Around 1993, Hong Kong grassroots singer Billy (real name Kong Fanqiang) learned the song from a friend he met during the movement, and got the score handwritten by Huang Huizhen in 1984, but he thinks the lyrics of this version are out of tune and difficult to sing in Cantonese. In 1998, Billy formed the social movement band Noise Cooperative and heard Taiwan's "Battle Hymn of Labor". The following year, the Noise Cooperative rewrote and sang a new Cantonese version while retaining the title of "Love 's Battle".

In 2005, during the anti-WTO parade launched by South Korean farmers in Hong Kong, some Hong Kong citizens sang this song to express their support for the South Korean peasant demonstrators. In addition, labor movements such as the May Day parade in Hong Kong in 2015 and the Hoi Lai Village cleaners' strike in 2017, as well as the Occupy Central movement in 2014 all featured this song.

On September 27, 2017, to commemorate the third anniversary of the official start of the Occupy Central movement on September 28, 2014, Hong Kong social activist and singer Jin Peiwei re-wrote the lyrics and sang the Cantonese version of "Umbrella March" and uploaded it to her YouTube channel.

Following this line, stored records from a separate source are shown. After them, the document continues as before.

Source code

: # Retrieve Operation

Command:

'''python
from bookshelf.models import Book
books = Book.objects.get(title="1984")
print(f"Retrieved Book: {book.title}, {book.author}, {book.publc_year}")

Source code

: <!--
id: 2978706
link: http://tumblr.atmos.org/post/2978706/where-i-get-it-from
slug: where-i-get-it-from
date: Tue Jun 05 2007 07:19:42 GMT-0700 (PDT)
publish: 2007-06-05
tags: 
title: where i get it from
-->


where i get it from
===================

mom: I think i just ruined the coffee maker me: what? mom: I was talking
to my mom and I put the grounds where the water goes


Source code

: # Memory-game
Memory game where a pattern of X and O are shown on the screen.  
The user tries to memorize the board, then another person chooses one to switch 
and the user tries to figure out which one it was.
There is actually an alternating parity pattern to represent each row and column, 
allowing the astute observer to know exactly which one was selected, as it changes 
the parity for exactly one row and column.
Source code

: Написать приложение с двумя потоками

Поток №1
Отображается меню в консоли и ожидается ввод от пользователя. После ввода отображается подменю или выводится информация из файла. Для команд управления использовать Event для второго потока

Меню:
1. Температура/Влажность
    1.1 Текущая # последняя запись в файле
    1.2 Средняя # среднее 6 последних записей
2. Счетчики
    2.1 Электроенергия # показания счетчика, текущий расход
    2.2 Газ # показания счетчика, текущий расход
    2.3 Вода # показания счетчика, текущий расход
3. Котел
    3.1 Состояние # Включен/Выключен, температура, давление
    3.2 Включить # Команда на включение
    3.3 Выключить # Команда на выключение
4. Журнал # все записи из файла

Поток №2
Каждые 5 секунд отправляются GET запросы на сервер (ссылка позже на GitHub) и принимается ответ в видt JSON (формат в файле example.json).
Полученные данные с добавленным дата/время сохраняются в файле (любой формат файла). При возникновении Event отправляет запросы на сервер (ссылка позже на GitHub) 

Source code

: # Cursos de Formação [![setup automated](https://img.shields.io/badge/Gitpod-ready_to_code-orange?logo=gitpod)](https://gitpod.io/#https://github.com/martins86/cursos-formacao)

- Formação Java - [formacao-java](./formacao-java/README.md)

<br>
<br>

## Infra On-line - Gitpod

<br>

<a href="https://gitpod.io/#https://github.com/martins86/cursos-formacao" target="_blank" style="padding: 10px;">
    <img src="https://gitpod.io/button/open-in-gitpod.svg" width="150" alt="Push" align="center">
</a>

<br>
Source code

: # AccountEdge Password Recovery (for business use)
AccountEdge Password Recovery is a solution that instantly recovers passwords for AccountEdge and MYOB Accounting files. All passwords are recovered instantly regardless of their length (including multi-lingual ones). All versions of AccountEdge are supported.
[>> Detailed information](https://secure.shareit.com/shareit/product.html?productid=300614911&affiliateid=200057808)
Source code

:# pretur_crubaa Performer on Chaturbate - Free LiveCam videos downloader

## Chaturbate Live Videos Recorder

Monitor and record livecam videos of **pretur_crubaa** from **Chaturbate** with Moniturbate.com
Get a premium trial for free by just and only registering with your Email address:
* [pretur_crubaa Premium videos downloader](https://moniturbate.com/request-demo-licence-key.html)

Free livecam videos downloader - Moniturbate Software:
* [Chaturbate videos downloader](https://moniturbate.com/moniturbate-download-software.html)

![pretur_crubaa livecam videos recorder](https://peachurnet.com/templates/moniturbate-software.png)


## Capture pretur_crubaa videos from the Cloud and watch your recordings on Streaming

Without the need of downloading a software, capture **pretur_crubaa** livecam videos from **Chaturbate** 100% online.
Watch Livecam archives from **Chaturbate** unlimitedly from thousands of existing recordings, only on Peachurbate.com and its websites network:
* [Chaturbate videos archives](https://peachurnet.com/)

During the anti-extradition bill movement that broke out in 2019, Jin Peiwei and other demonstrators publicly sang this version of the song many times.

====Mainland China====
In the 2007 album "Singing for the Laborers", the Workers' Band Migrant Youth Art Troupe in Mainland China sang "March Dedicated to You" into a Chinese version of "Ode to Laborers ", and the lyricist was Sun Heng, a member of the band. As musicians who are also enthusiastic about the labor movement, the Migrant Youth Art Troupe maintains a good relationship with Taiwan's black hand Nakashi Workers Band and Hong Kong's Noise Cooperative, and it was Billy of the Noise Cooperative who encouraged them to contribute to this song Created the mainland version. From 2012 to 2018, the non-governmental organization Beijing Workers' Home, founded by Sun Heng, held the "Migrant Workers' Spring Festival Gala" for migrant workers in Pi Village, Jinzhan Township, Chaoyang District, Beijing, and sang this song "Ode to Laborers" every year. However, because the lyrics of "Hymn to Laborers" focus on praising "laborers are the most glorious", they did not highlight the spirit of resistance in the original version and other versions, which caused some controversy .

====Thailand ====
The Thai version is called "Unity" or "Solidarity" (Thai: โซลิดาริตี้), which was sung by Paradon (Thai: ภราดร ), a Thai female labor band founded in 1993. It was sung during the 2006 demonstrations against the Thailand-U.S. Free Trade Agreement.